→ **GIVEN DATA**
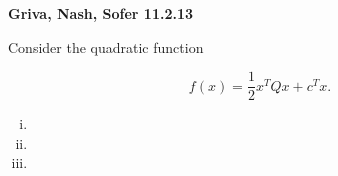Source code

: \textbf{Griva, Nash, Sofer 11.2.13}

Consider the quadratic function

$$
f(x) = \frac{1}{2} x^T Q x + c^T x.
$$

\begin{enumerate}[(i)]
  \item 
  \item 
  \item 
\end{enumerate}

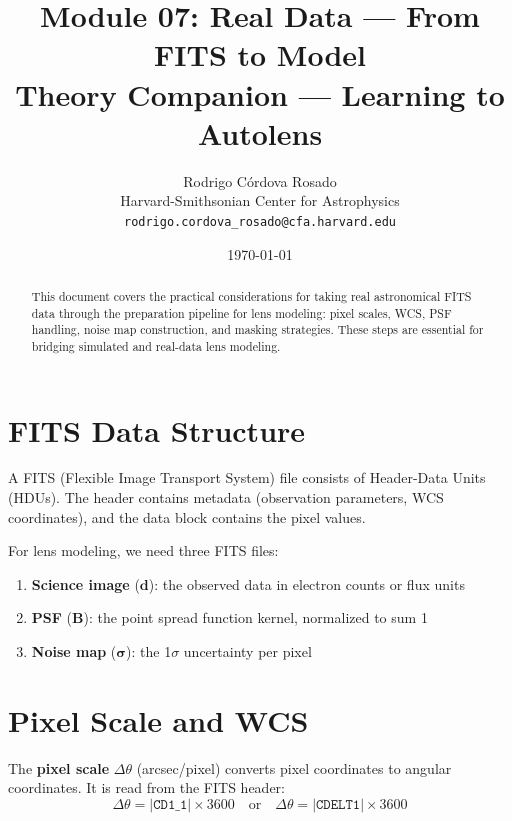 \documentclass[11pt, letterpaper]{article}
\title{\textbf{Module 07: Real Data --- From FITS to Model}\\[0.5em]
\large Theory Companion --- Learning to Autolens}
\author{Rodrigo C\'ordova Rosado\\
\small Harvard-Smithsonian Center for Astrophysics\\
\small \texttt{rodrigo.cordova\_rosado@cfa.harvard.edu}}
\date{\today}
\begin{document}
\maketitle

\begin{abstract}
This document covers the practical considerations for taking real
astronomical FITS data through the preparation pipeline for lens
modeling: pixel scales, WCS, PSF handling, noise map construction,
and masking strategies. These steps are essential for bridging
simulated and real-data lens modeling.
\end{abstract}

\tableofcontents
\newpage

\section{FITS Data Structure}

A FITS (Flexible Image Transport System) file consists of Header-Data
Units (HDUs). The header contains metadata (observation parameters,
WCS coordinates), and the data block contains the pixel values.

For lens modeling, we need three FITS files:
\begin{enumerate}[nosep]
  \item \textbf{Science image} ($\mathbf{d}$): the observed data in electron counts or flux units
  \item \textbf{PSF} ($\mathbf{B}$): the point spread function kernel, normalized to sum 1
  \item \textbf{Noise map} ($\bm{\sigma}$): the 1$\sigma$ uncertainty per pixel
\end{enumerate}

\section{Pixel Scale and WCS}

The \textbf{pixel scale} $\Delta\theta$ (arcsec/pixel) converts pixel
coordinates to angular coordinates. It is read from the FITS header:
\begin{equation}
\Delta\theta = |\texttt{CD1\_1}| \times 3600 \quad \text{or} \quad
\Delta\theta = |\texttt{CDELT1}| \times 3600
\end{equation}
\end{document}
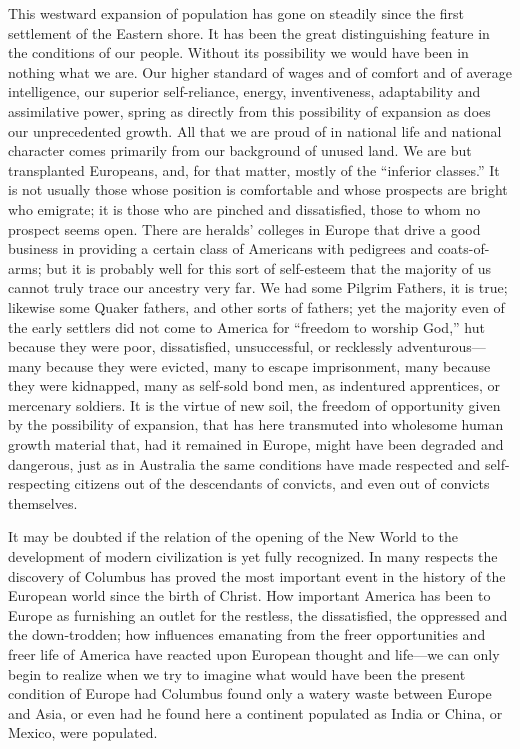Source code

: \documentclass{book}
\begin{document}
This westward expansion of population has gone on steadily since the first settlement of the Eastern shore. It has been the great distinguishing feature in the conditions of our people. Without its possibility we would have been in nothing what we are. Our higher standard of wages and of comfort and of average intelligence, our superior self-reliance, energy, inventiveness, adaptability and assimilative power, spring as directly from this possibility of expansion as does our unprecedented growth. All that we are proud of in national life and national character comes primarily from our background of unused land. We are but transplanted Europeans, and, for that matter, mostly of the “inferior classes.” It is not usually those whose position is comfortable and whose prospects are bright who emigrate; it is those who are pinched and dissatisfied, those to whom no prospect seems open. There are heralds’ colleges in Europe that drive a good business in providing a certain class of Americans with pedigrees and coats-of-arms; but it is probably well for this sort of self-esteem that the majority of us cannot truly trace our ancestry very far. We had some Pilgrim Fathers, it is true; likewise some Quaker fathers, and other sorts of fathers; yet the majority even of the early settlers did not come to America for “freedom to worship God,” hut because they were poor, dissatisfied, unsuccessful, or recklessly adventurous—many because they were evicted, many to escape imprisonment, many because they were kidnapped, many as self-sold bond men, as indentured apprentices, or mercenary soldiers. It is the virtue of new soil, the freedom of opportunity given by the possibility of expansion, that has here transmuted into wholesome human growth material that, had it remained in Europe, might have been degraded and dangerous, just as in Australia the same conditions have made respected and self-respecting citizens out of the descendants of convicts, and even out of convicts themselves.

It may be doubted if the relation of the opening of the New World to the development of modern civilization is yet fully recognized. In many respects the discovery of Columbus has proved the most important event in the history of the European world since the birth of Christ. How important America has been to Europe as furnishing an outlet for the restless, the dissatisfied, the oppressed and the down-trodden; how influences emanating from the freer opportunities and freer life of America have reacted upon European thought and life—we can only begin to realize when we try to imagine what would have been the present condition of Europe had Columbus found only a watery waste between Europe and Asia, or even had he found here a continent populated as India or China, or Mexico, were populated.
\end{document}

→ **INSTRUCTIONS TO FOLLOW**
Your task is to find each line in the entries that contains the string "small" and copy it.

→ **SOLUTION FOR THIS PROBLEM**
\small Harvard-Smithsonian Center for Astrophysics\\
\small \texttt{rodrigo.cordova\_rosado@cfa.harvard.edu}}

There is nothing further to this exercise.